Remote proctoring is one option: students are video-recorded as they take an exam, allowing the teacher to spot any suspicious web searches or communication. But Miller believes active surveillance conveys mistrust, and there are also concerns about privacy and racial bias.

A better option, he believes, is honor pledges. Handled well, these have been surprisingly effective: “Students who abide by them refrain from cheating not because they can’t,” says Miller, “but because they choose not to.”
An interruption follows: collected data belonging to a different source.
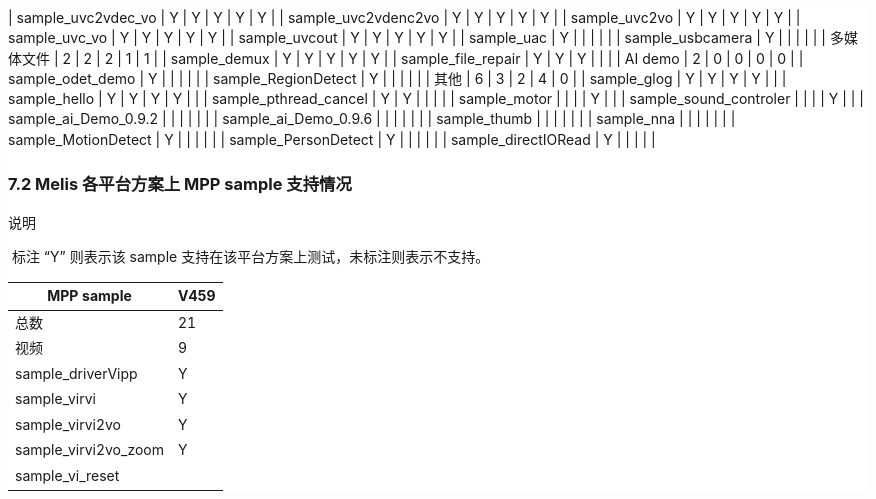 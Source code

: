 | sample_uvc2vdec_vo           | Y    | Y    | Y    | Y    | Y    |
| sample_uvc2vdenc2vo          | Y    | Y    | Y    | Y    | Y    |
| sample_uvc2vo                | Y    | Y    | Y    | Y    | Y    |
| sample_uvc_vo                | Y    | Y    | Y    | Y    | Y    |
| sample_uvcout                | Y    | Y    | Y    | Y    | Y    |
| sample_uac                   | Y    |      |      |      |      |
| sample_usbcamera             | Y    |      |      |      |      |
| 多媒体文件                   | 2    | 2    | 2    | 1    | 1    |
| sample_demux                 | Y    | Y    | Y    | Y    | Y    |
| sample_file_repair           | Y    | Y    | Y    |      |      |
| AI demo                      | 2    | 0    | 0    | 0    | 0    |
| sample_odet_demo             | Y    |      |      |      |      |
| sample_RegionDetect          | Y    |      |      |      |      |
| 其他                         | 6    | 3    | 2    | 4    | 0    |
| sample_glog                  | Y    | Y    | Y    | Y    |      |
| sample_hello                 | Y    | Y    | Y    | Y    |      |
| sample_pthread_cancel        | Y    | Y    |      |      |      |
| sample_motor                 |      |      |      | Y    |      |
| sample_sound_controler       |      |      |      | Y    |      |
| sample_ai_Demo_0.9.2         |      |      |      |      |      |
| sample_ai_Demo_0.9.6         |      |      |      |      |      |
| sample_thumb                 |      |      |      |      |      |
| sample_nna                   |      |      |      |      |      |
| sample_MotionDetect          | Y    |      |      |      |      |
| sample_PersonDetect          | Y    |      |      |      |      |
| sample_directIORead          | Y    |      |      |      |      |

### 7.2 Melis 各平台方案上 MPP sample 支持情况

说明 

​	标注 “Y” 则表示该 sample 支持在该平台方案上测试，未标注则表示不支持。

| MPP sample                   | V459 |
| ---------------------------- | ---- |
| 总数                         | 21   |
| 视频                         | 9    |
| sample_driverVipp            | Y    |
| sample_virvi                 | Y    |
| sample_virvi2vo              | Y    |
| sample_virvi2vo_zoom         | Y    |
| sample_vi_reset              |      | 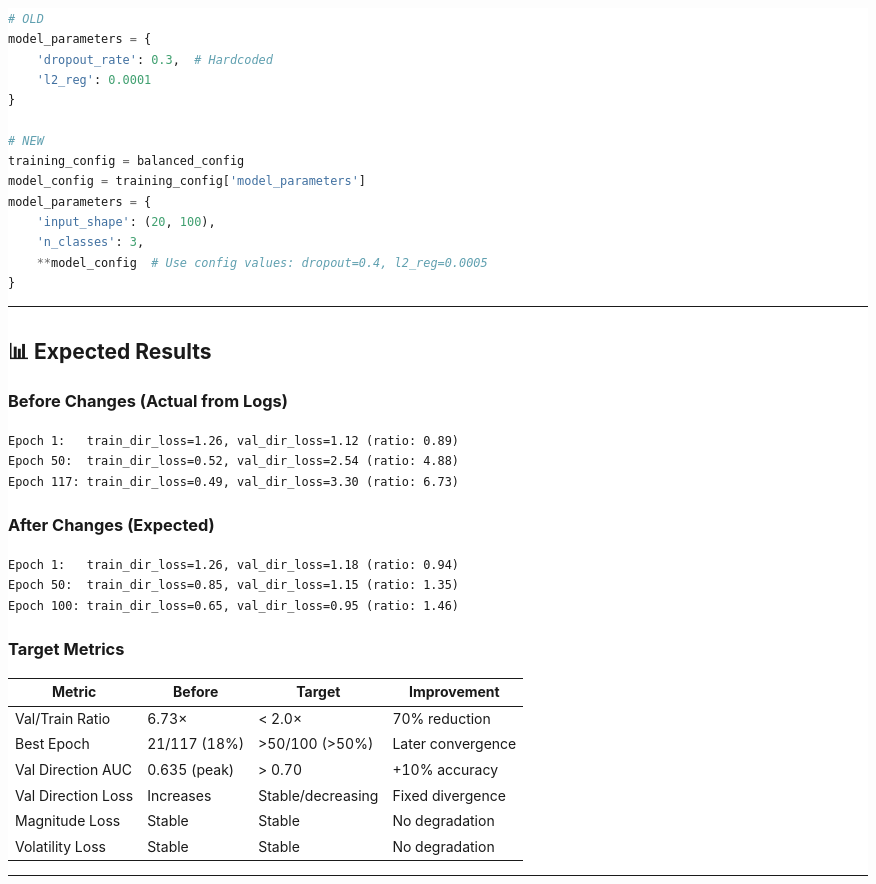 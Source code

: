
 ```python
# OLD
model_parameters = {
    'dropout_rate': 0.3,  # Hardcoded
    'l2_reg': 0.0001
}

# NEW  
training_config = balanced_config
model_config = training_config['model_parameters']
model_parameters = {
    'input_shape': (20, 100),
    'n_classes': 3,
    **model_config  # Use config values: dropout=0.4, l2_reg=0.0005
}
```

---

## 📊 Expected Results

### Before Changes (Actual from Logs)
```
Epoch 1:   train_dir_loss=1.26, val_dir_loss=1.12 (ratio: 0.89)
Epoch 50:  train_dir_loss=0.52, val_dir_loss=2.54 (ratio: 4.88)
Epoch 117: train_dir_loss=0.49, val_dir_loss=3.30 (ratio: 6.73)
```

### After Changes (Expected)
```
Epoch 1:   train_dir_loss=1.26, val_dir_loss=1.18 (ratio: 0.94)
Epoch 50:  train_dir_loss=0.85, val_dir_loss=1.15 (ratio: 1.35)
Epoch 100: train_dir_loss=0.65, val_dir_loss=0.95 (ratio: 1.46)
```

### Target Metrics

| Metric | Before | Target | Improvement |
|--------|--------|--------|-------------|
| Val/Train Ratio | 6.73× | < 2.0× | 70% reduction |
| Best Epoch | 21/117 (18%) | >50/100 (>50%) | Later convergence |
| Val Direction AUC | 0.635 (peak) | > 0.70 | +10% accuracy |
| Val Direction Loss | Increases | Stable/decreasing | Fixed divergence |
| Magnitude Loss | Stable | Stable | No degradation |
| Volatility Loss | Stable | Stable | No degradation |

---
What does “handled well” mean? Just promising to abide by the school’s honor code at the beginning of the year is not enough. “As we know from both ordinary life and recent experimental findings,” says Miller, “most of us are willing to cheat to some extent if we think it would be rewarding and we can get away with it. At the same time, we also want to think of ourselves as honest people and genuinely believe that cheating is wrong. But our more-honorable intentions can be pushed to one side in our minds when tempting opportunities arise to come out ahead, even if by cheating.”

That’s why an explicit pledge just before an important assignment or test is effective; it serves as a “moral reminder” of the school’s culture of honesty. Miller believes this can work in a remote as well as an in-person environment.

Honor codes won’t eliminate all cheating. “Deeply dishonest students will not be deterred,” he says. “But fortunately, the research confirms what experience suggests: most students are not deeply dishonest.”

“How Dishonest Are Students?” by Christian Miller in The New York Times, November 15, 2020; Miller can be reached at millerc@wfu.edu.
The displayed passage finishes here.